What is needed:
From the top of the entries, reproduce each line exactly, stopping after the line that contains "Referral Code [EYRFXI]**". Omit pictures.

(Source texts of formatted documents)
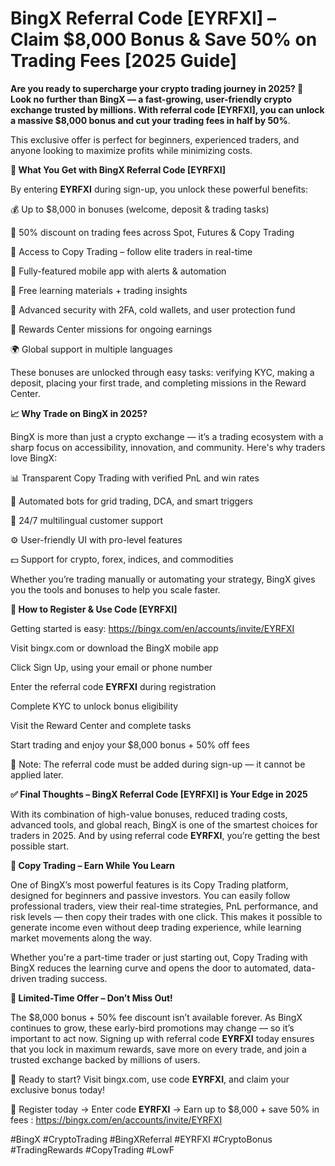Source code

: # BingX Referral Code [EYRFXI] – Claim $8,000 Bonus & Save 50% on Trading Fees [2025 Guide]

**Are you ready to supercharge your crypto trading journey in 2025? 🚀 Look no further than BingX — a fast-growing, user-friendly crypto exchange trusted by millions. With referral code [EYRFXI], you can unlock a massive $8,000 bonus and cut your trading fees in half by 50%**.

This exclusive offer is perfect for beginners, experienced traders, and anyone looking to maximize profits while minimizing costs.

**💸 What You Get with BingX Referral Code [EYRFXI]**

By entering **EYRFXI** during sign-up, you unlock these powerful benefits:

💰 Up to $8,000 in bonuses (welcome, deposit & trading tasks)

🔻 50% discount on trading fees across Spot, Futures & Copy Trading

🔄 Access to Copy Trading – follow elite traders in real-time

📲 Fully-featured mobile app with alerts & automation

🧠 Free learning materials + trading insights

🔐 Advanced security with 2FA, cold wallets, and user protection fund

🎯 Rewards Center missions for ongoing earnings

🌍 Global support in multiple languages

These bonuses are unlocked through easy tasks: verifying KYC, making a deposit, placing your first trade, and completing missions in the Reward Center.

**📈 Why Trade on BingX in 2025?**

BingX is more than just a crypto exchange — it’s a trading ecosystem with a sharp focus on accessibility, innovation, and community. Here's why traders love BingX:

📊 Transparent Copy Trading with verified PnL and win rates

🤖 Automated bots for grid trading, DCA, and smart triggers

💬 24/7 multilingual customer support

⚙️ User-friendly UI with pro-level features

💵 Support for crypto, forex, indices, and commodities

Whether you’re trading manually or automating your strategy, BingX gives you the tools and bonuses to help you scale faster.

**🚀 How to Register & Use Code [EYRFXI]**

Getting started is easy: https://bingx.com/en/accounts/invite/EYRFXI

Visit bingx.com or download the BingX mobile app

Click Sign Up, using your email or phone number

Enter the referral code **EYRFXI** during registration

Complete KYC to unlock bonus eligibility

Visit the Reward Center and complete tasks

Start trading and enjoy your $8,000 bonus + 50% off fees

📌 Note: The referral code must be added during sign-up — it cannot be applied later.

**✅ Final Thoughts – BingX Referral Code [EYRFXI] is Your Edge in 2025**

With its combination of high-value bonuses, reduced trading costs, advanced tools, and global reach, BingX is one of the smartest choices for traders in 2025. And by using referral code **EYRFXI**, you’re getting the best possible start.

**🌟 Copy Trading – Earn While You Learn**

One of BingX’s most powerful features is its Copy Trading platform, designed for beginners and passive investors. You can easily follow professional traders, view their real-time strategies, PnL performance, and risk levels — then copy their trades with one click. This makes it possible to generate income even without deep trading experience, while learning market movements along the way.

Whether you're a part-time trader or just starting out, Copy Trading with BingX reduces the learning curve and opens the door to automated, data-driven trading success.

**📢 Limited-Time Offer – Don’t Miss Out!**

The $8,000 bonus + 50% fee discount isn’t available forever. As BingX continues to grow, these early-bird promotions may change — so it’s important to act now. Signing up with referral code **EYRFXI** today ensures that you lock in maximum rewards, save more on every trade, and join a trusted exchange backed by millions of users.

🎯 Ready to start? Visit bingx.com, use code **EYRFXI**, and claim your exclusive bonus today!


🎉 Register today → Enter code **EYRFXI** → Earn up to $8,000 + save 50% in fees : https://bingx.com/en/accounts/invite/EYRFXI

#BingX #CryptoTrading #BingXReferral #EYRFXI #CryptoBonus #TradingRewards #CopyTrading #LowF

Reply:
Source code

: # BingX Referral Code [EYRFXI] – Claim $8,000 Bonus & Save 50% on Trading Fees [2025 Guide]

**Are you ready to supercharge your crypto trading journey in 2025? 🚀 Look no further than BingX — a fast-growing, user-friendly crypto exchange trusted by millions. With referral code [EYRFXI], you can unlock a massive $8,000 bonus and cut your trading fees in half by 50%**.

This exclusive offer is perfect for beginners, experienced traders, and anyone looking to maximize profits while minimizing costs.

**💸 What You Get with BingX Referral Code [EYRFXI]**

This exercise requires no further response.